**Problem to work on**
Find the lines in the records that carry the word "lowering". Copy each one.

Stored data entries:
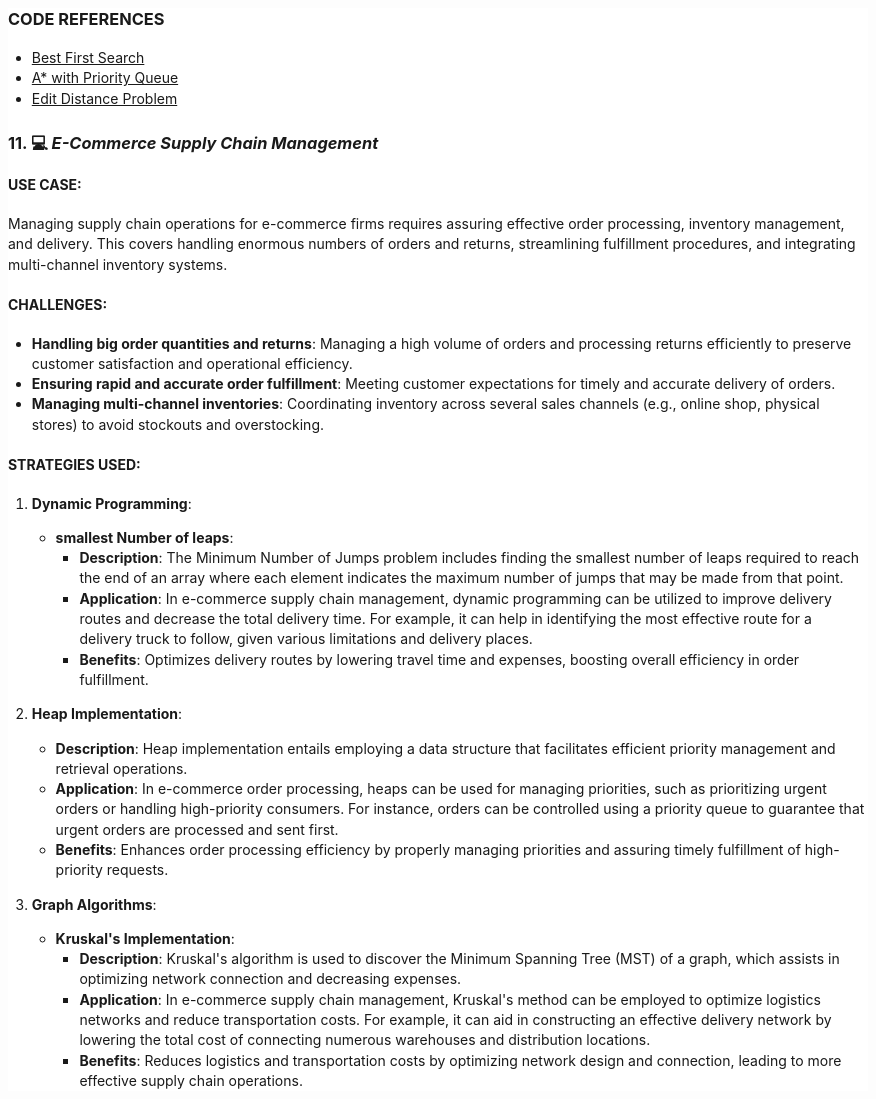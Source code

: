 
### CODE REFERENCES
- [Best First Search](./codes/25.md)
- [A* with Priority Queue](./codes/25.md)
- [Edit Distance Problem](./codes/26.md)


### 11. 💻 *E-Commerce Supply Chain Management*

#### USE CASE: 
Managing supply chain operations for e-commerce firms requires assuring effective order processing, inventory management, and delivery. This covers handling enormous numbers of orders and returns, streamlining fulfillment procedures, and integrating multi-channel inventory systems.

#### CHALLENGES: 
- **Handling big order quantities and returns**: Managing a high volume of orders and processing returns efficiently to preserve customer satisfaction and operational efficiency.
- **Ensuring rapid and accurate order fulfillment**: Meeting customer expectations for timely and accurate delivery of orders.
- **Managing multi-channel inventories**: Coordinating inventory across several sales channels (e.g., online shop, physical stores) to avoid stockouts and overstocking.

#### STRATEGIES USED:

1. **Dynamic Programming**:
   - **smallest Number of leaps**:
     - **Description**: The Minimum Number of Jumps problem includes finding the smallest number of leaps required to reach the end of an array where each element indicates the maximum number of jumps that may be made from that point.
     - **Application**: In e-commerce supply chain management, dynamic programming can be utilized to improve delivery routes and decrease the total delivery time. For example, it can help in identifying the most effective route for a delivery truck to follow, given various limitations and delivery places.
     - **Benefits**: Optimizes delivery routes by lowering travel time and expenses, boosting overall efficiency in order fulfillment.

3. **Heap Implementation**:
   - **Description**: Heap implementation entails employing a data structure that facilitates efficient priority management and retrieval operations.
   - **Application**: In e-commerce order processing, heaps can be used for managing priorities, such as prioritizing urgent orders or handling high-priority consumers. For instance, orders can be controlled using a priority queue to guarantee that urgent orders are processed and sent first.
   - **Benefits**: Enhances order processing efficiency by properly managing priorities and assuring timely fulfillment of high-priority requests.

5. **Graph Algorithms**:
   - **Kruskal's Implementation**:
     - **Description**: Kruskal's algorithm is used to discover the Minimum Spanning Tree (MST) of a graph, which assists in optimizing network connection and decreasing expenses.
     - **Application**: In e-commerce supply chain management, Kruskal's method can be employed to optimize logistics networks and reduce transportation costs. For example, it can aid in constructing an effective delivery network by lowering the total cost of connecting numerous warehouses and distribution locations.
     - **Benefits**: Reduces logistics and transportation costs by optimizing network design and connection, leading to more effective supply chain operations.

**Task solution**
     - **Benefits**: Optimizes delivery routes by lowering travel time and expenses, boosting overall efficiency in order fulfillment.
     - **Application**: In e-commerce supply chain management, Kruskal's method can be employed to optimize logistics networks and reduce transportation costs. For example, it can aid in constructing an effective delivery network by lowering the total cost of connecting numerous warehouses and distribution locations.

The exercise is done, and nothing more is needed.